The Shanghainese often say their city is 20 or 30 years ahead of the rest of China. As well as the vertiginous skyscrapers, Shanghai has a relatively well-developed social welfare system, some high-end companies, and tends to pay more attention to the well-being of its residents than other cities.
But if the rest of China only reaches Shanghai’s current level in two decades’ time, then we are all doomed.
Because in reality Shanghai is failing to move up the value chain. Right now, according to Chi Hong, the deputy director general of the Shanghai Municipal Government and Reform Commission, the city is still in a "late industrialization" phase. Which is a polite way of saying that for all the talk of Shanghai becoming Asia’s financial capital and a modern city, it is still a big grimy old manufacturing town.

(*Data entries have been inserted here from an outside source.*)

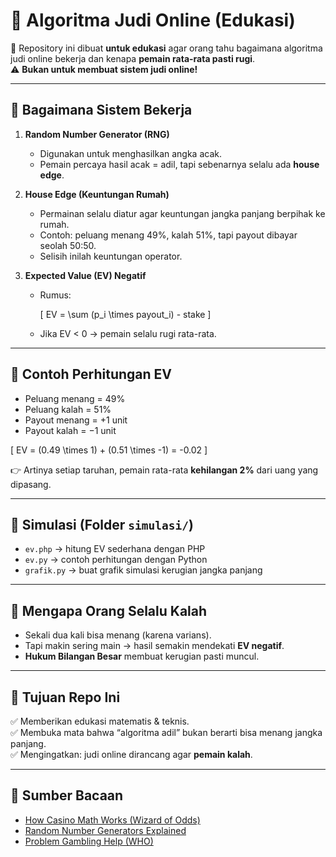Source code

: # 🎲 Algoritma Judi Online (Edukasi)

📌 Repository ini dibuat **untuk edukasi** agar orang tahu bagaimana algoritma judi online bekerja dan kenapa **pemain rata-rata pasti rugi**.  
⚠️ **Bukan untuk membuat sistem judi online!**

---

## 🔹 Bagaimana Sistem Bekerja

1. **Random Number Generator (RNG)**  
   - Digunakan untuk menghasilkan angka acak.
   - Pemain percaya hasil acak = adil, tapi sebenarnya selalu ada **house edge**.

2. **House Edge (Keuntungan Rumah)**  
   - Permainan selalu diatur agar keuntungan jangka panjang berpihak ke rumah.
   - Contoh: peluang menang 49%, kalah 51%, tapi payout dibayar seolah 50:50.  
   - Selisih inilah keuntungan operator.

3. **Expected Value (EV) Negatif**  
   - Rumus:  

     \[
     EV = \sum (p_i \times payout_i) - stake
     \]

   - Jika EV < 0 → pemain selalu rugi rata-rata.

---

## 🔹 Contoh Perhitungan EV

- Peluang menang = 49%  
- Peluang kalah = 51%  
- Payout menang = +1 unit  
- Payout kalah = −1 unit  

\[
EV = (0.49 \times 1) + (0.51 \times -1) = -0.02
\]

👉 Artinya setiap taruhan, pemain rata-rata **kehilangan 2%** dari uang yang dipasang.

---

## 🔹 Simulasi (Folder `simulasi/`)

- `ev.php` → hitung EV sederhana dengan PHP  
- `ev.py` → contoh perhitungan dengan Python  
- `grafik.py` → buat grafik simulasi kerugian jangka panjang  

---

## 🔹 Mengapa Orang Selalu Kalah

- Sekali dua kali bisa menang (karena varians).  
- Tapi makin sering main → hasil semakin mendekati **EV negatif**.  
- **Hukum Bilangan Besar** membuat kerugian pasti muncul.  

---

## 🔹 Tujuan Repo Ini

✅ Memberikan edukasi matematis & teknis.  
✅ Membuka mata bahwa “algoritma adil” bukan berarti bisa menang jangka panjang.  
✅ Mengingatkan: judi online dirancang agar **pemain kalah**.  

---

## 📖 Sumber Bacaan

- [How Casino Math Works (Wizard of Odds)](https://wizardofodds.com/gambling/house-edge/)  
- [Random Number Generators Explained](https://en.wikipedia.org/wiki/Random_number_generation)  
- [Problem Gambling Help (WHO)](https://www.who.int/news-room/fact-sheets/detail/gambling-and-gaming)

According to Mr Chi, the rate of return on hi-tech investments in Shanghai is very low. "Usually high technology means high risk and his return," he said. "But this is not the case in Shanghai. Here, companies generate 5.94 yuan of profit for every 100 yuan they spend in low cost industrial investment, but only 1.3 yuan for high technology investment".
He said the government was working hard to fix the situation, but did not reveal what was causing it. Perhaps the high cost of offices and space in Shanghai is to blame. Perhaps it is because there is not enough genuine talent to feed into creative industries. That would push up wage costs. The reason that Mr Chi gave was that the so-called "high technology" industry in Shanghai is actually just made up of component manufacturing businesses and electronics sweatshops.
It seems odd, with all the government help, that Shanghainese hi-tech firms cannot turn in higher profits, but until they do, it would be difficult to say the city is moving rapidly up the value chain.